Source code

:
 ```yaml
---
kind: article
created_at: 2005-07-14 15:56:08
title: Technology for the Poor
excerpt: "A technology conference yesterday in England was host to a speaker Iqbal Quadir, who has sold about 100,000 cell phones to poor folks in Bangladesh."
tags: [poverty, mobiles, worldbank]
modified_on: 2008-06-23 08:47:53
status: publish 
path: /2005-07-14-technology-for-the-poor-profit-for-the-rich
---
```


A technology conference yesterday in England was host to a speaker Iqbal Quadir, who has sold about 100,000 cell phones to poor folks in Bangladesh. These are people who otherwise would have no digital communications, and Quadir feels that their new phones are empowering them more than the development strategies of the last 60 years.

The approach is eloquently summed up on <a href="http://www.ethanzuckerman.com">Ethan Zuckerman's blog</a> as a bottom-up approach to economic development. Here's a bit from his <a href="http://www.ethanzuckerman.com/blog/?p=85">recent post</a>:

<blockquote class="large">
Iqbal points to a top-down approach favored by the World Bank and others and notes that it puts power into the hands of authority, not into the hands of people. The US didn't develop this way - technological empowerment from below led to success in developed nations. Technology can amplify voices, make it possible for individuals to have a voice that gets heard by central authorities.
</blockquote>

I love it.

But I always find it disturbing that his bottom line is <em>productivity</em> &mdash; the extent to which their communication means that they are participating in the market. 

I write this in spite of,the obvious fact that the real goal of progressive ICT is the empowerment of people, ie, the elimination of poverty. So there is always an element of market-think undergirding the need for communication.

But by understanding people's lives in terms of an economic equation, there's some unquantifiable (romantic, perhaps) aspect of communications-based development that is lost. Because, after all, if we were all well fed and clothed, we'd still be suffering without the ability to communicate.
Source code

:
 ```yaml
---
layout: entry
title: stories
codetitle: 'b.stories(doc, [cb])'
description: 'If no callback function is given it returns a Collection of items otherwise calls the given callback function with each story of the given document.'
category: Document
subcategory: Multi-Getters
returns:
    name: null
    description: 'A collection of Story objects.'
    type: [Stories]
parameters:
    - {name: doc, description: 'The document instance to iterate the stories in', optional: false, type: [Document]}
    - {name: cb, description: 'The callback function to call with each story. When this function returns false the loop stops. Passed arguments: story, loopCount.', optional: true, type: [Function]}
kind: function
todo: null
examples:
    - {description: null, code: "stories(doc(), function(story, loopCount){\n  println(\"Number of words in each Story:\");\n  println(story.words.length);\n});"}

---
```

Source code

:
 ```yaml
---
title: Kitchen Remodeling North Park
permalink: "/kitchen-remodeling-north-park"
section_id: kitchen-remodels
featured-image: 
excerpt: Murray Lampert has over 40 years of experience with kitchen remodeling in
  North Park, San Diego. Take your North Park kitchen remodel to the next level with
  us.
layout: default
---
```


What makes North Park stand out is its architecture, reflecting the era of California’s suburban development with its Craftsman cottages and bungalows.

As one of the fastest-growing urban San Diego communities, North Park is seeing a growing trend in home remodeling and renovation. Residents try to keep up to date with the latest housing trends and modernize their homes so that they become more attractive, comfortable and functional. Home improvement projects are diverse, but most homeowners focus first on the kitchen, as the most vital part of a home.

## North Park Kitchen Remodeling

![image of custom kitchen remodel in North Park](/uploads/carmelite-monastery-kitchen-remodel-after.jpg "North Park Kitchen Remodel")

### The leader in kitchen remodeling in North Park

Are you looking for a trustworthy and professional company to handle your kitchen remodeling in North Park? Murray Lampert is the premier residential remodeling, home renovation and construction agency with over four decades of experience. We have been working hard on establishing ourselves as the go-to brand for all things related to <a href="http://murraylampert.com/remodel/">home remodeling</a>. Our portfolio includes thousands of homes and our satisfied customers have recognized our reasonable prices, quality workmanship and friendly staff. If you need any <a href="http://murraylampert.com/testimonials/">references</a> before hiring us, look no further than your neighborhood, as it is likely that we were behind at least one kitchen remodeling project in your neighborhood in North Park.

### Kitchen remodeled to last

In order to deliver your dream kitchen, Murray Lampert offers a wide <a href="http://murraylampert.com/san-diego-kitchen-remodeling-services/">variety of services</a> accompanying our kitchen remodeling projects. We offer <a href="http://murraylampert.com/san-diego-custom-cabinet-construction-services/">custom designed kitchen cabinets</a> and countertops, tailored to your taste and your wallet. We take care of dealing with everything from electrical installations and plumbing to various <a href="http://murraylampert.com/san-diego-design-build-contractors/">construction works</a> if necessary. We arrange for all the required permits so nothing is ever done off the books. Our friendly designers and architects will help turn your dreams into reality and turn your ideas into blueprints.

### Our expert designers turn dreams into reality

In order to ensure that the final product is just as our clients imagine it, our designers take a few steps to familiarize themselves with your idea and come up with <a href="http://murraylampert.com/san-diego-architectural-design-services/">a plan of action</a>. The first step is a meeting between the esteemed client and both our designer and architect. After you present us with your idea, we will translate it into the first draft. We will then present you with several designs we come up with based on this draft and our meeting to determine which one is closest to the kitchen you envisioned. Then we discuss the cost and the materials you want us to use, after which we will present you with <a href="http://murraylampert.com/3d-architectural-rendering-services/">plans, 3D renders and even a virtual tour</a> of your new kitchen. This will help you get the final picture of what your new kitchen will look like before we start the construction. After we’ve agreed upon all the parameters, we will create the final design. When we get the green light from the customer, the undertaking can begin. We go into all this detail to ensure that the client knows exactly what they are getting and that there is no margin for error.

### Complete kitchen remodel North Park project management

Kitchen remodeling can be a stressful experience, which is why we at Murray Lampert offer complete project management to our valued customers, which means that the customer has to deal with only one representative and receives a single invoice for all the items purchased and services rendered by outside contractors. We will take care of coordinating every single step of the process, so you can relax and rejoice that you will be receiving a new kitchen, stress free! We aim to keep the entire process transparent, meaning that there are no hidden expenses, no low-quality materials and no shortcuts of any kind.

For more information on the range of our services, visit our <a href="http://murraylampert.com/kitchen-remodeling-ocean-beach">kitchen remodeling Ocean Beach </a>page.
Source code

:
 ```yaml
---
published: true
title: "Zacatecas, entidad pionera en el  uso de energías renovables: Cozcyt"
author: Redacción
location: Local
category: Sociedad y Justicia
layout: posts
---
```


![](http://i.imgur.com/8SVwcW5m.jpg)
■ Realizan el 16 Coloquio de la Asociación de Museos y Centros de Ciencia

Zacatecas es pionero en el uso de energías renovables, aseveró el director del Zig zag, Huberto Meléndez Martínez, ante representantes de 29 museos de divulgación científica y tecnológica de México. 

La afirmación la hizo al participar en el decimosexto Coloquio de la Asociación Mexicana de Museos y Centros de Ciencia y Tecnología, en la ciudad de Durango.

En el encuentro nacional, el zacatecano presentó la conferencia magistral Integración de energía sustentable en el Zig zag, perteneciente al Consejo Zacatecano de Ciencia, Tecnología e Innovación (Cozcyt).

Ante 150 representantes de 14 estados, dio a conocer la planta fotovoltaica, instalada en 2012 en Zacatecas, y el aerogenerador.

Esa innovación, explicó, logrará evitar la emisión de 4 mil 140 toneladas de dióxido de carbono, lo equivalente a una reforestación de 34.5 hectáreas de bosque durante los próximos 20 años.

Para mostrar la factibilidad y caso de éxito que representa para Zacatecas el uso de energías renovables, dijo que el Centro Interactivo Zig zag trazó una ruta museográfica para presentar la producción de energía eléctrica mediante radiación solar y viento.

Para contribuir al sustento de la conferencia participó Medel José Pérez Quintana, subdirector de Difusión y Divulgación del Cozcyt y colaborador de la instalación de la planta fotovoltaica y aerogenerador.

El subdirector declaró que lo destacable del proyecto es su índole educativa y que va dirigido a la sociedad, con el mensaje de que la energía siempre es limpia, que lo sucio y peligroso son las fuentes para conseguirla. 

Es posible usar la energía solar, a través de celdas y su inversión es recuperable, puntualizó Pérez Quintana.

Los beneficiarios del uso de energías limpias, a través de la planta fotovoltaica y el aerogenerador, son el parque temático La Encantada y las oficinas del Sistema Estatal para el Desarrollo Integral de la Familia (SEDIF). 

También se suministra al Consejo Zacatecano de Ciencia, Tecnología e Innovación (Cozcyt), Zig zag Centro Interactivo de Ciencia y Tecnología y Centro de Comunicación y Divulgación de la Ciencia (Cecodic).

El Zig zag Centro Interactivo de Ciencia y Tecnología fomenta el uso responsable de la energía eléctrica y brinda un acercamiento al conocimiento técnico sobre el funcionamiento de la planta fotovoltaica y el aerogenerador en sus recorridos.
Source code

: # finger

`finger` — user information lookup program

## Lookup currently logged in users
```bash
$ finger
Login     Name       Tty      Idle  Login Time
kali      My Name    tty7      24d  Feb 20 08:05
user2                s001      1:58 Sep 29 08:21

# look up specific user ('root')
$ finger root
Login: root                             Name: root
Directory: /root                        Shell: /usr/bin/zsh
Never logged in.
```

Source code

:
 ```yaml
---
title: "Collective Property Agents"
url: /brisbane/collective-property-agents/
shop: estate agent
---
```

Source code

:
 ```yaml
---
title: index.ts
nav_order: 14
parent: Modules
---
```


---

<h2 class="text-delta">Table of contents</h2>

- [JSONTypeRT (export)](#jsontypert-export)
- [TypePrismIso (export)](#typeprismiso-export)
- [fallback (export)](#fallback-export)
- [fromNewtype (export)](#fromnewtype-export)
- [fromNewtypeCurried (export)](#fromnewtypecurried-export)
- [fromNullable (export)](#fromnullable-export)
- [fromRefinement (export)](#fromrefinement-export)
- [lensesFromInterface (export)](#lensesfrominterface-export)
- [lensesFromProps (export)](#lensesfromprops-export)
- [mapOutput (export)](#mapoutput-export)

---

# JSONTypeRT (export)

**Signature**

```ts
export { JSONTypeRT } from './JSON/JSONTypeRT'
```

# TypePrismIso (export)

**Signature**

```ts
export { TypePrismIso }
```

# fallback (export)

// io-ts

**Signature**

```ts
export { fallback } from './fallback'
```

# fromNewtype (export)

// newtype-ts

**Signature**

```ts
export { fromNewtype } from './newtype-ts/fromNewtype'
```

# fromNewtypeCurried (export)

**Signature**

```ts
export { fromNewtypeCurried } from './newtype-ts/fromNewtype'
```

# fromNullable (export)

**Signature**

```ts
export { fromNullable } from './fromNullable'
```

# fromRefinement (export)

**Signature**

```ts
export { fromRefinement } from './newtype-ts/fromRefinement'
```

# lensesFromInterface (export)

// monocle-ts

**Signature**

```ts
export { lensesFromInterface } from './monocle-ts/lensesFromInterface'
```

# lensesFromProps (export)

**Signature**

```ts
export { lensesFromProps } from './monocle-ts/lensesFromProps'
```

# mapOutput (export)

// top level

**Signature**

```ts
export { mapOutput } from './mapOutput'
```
--------
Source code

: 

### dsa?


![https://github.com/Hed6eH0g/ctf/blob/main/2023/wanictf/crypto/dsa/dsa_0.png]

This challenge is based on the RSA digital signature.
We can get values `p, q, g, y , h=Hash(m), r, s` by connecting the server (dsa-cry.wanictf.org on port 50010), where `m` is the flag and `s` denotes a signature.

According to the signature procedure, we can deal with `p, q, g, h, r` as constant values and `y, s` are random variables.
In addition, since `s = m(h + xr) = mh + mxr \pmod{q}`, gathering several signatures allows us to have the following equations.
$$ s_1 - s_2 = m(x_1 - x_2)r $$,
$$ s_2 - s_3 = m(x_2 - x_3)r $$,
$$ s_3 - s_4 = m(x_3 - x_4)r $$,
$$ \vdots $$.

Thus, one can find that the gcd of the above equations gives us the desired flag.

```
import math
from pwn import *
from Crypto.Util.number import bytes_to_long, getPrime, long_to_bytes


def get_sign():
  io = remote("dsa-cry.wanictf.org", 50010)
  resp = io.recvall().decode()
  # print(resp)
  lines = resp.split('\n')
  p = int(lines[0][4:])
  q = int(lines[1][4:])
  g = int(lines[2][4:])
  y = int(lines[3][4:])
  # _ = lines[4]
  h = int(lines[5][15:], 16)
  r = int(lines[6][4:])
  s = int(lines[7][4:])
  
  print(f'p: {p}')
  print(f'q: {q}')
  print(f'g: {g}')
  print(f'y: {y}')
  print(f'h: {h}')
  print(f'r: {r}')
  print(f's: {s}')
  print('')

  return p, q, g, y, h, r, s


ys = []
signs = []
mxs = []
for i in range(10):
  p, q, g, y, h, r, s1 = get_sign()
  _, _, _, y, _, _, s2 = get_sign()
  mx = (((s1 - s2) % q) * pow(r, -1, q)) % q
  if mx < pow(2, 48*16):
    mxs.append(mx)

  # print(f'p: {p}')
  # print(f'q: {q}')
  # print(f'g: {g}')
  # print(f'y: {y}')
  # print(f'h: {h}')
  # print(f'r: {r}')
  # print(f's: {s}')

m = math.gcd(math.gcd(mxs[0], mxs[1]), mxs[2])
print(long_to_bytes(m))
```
--------
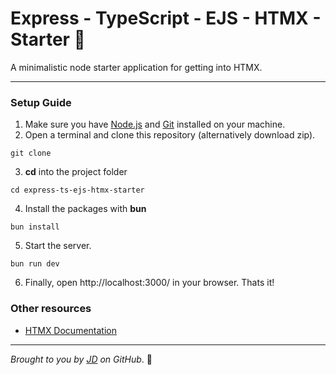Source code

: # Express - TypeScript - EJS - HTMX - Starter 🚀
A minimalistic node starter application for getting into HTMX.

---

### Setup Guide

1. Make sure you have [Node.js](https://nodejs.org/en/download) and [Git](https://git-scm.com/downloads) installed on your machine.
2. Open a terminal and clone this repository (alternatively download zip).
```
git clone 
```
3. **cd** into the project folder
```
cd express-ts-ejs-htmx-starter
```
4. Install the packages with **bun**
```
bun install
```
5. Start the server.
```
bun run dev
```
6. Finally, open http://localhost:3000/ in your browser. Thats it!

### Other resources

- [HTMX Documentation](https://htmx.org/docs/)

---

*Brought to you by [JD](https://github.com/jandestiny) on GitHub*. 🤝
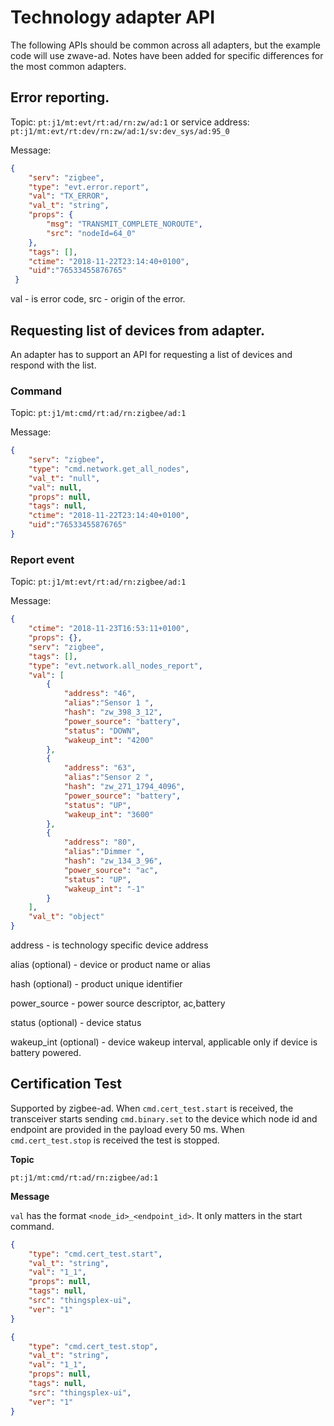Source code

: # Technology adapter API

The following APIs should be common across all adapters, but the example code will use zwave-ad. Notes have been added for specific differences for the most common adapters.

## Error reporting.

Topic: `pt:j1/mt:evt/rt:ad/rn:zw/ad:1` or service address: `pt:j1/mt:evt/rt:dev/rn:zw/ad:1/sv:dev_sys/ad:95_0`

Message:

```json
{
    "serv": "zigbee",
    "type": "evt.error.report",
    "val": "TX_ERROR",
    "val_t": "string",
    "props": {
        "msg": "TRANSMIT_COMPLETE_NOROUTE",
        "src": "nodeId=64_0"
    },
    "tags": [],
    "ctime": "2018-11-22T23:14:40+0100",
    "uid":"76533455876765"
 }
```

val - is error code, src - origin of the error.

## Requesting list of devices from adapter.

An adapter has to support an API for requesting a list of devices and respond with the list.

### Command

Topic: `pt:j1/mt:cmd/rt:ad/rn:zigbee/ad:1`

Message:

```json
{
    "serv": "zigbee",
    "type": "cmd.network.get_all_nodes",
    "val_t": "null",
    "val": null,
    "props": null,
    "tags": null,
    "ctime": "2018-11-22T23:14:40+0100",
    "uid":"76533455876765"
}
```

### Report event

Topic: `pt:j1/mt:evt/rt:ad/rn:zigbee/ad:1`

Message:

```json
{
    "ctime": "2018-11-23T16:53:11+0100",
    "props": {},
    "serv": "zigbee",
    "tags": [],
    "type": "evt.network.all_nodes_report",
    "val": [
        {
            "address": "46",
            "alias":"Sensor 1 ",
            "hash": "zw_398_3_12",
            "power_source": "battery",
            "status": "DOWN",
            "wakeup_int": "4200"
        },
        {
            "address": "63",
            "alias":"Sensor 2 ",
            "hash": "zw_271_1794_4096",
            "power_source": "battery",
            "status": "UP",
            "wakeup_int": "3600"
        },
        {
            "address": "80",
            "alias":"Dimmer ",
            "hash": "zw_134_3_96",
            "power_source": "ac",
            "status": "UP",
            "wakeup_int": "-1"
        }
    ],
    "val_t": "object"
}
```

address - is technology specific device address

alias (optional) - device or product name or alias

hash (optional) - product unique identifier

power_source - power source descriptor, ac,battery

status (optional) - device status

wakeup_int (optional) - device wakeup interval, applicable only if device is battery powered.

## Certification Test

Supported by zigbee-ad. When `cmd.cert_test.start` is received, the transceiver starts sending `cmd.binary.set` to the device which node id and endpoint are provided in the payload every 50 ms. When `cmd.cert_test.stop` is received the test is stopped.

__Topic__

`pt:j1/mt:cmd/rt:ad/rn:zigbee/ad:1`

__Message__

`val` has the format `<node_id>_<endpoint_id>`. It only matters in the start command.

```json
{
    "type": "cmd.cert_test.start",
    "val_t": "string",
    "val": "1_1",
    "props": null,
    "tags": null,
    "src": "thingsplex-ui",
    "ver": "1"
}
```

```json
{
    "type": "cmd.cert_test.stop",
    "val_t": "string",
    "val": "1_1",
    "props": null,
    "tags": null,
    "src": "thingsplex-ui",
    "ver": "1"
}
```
--------
## [What you will do]
In the data above, find the line with "As one of the" and the line with "### Kitchen remodeled to last". Retype both, plus every line between them, exactly.

## [Solution to this exercise]
As one of the fastest-growing urban San Diego communities, North Park is seeing a growing trend in home remodeling and renovation. Residents try to keep up to date with the latest housing trends and modernize their homes so that they become more attractive, comfortable and functional. Home improvement projects are diverse, but most homeowners focus first on the kitchen, as the most vital part of a home.

## North Park Kitchen Remodeling

![image of custom kitchen remodel in North Park](/uploads/carmelite-monastery-kitchen-remodel-after.jpg "North Park Kitchen Remodel")

### The leader in kitchen remodeling in North Park

Are you looking for a trustworthy and professional company to handle your kitchen remodeling in North Park? Murray Lampert is the premier residential remodeling, home renovation and construction agency with over four decades of experience. We have been working hard on establishing ourselves as the go-to brand for all things related to <a href="http://murraylampert.com/remodel/">home remodeling</a>. Our portfolio includes thousands of homes and our satisfied customers have recognized our reasonable prices, quality workmanship and friendly staff. If you need any <a href="http://murraylampert.com/testimonials/">references</a> before hiring us, look no further than your neighborhood, as it is likely that we were behind at least one kitchen remodeling project in your neighborhood in North Park.

### Kitchen remodeled to last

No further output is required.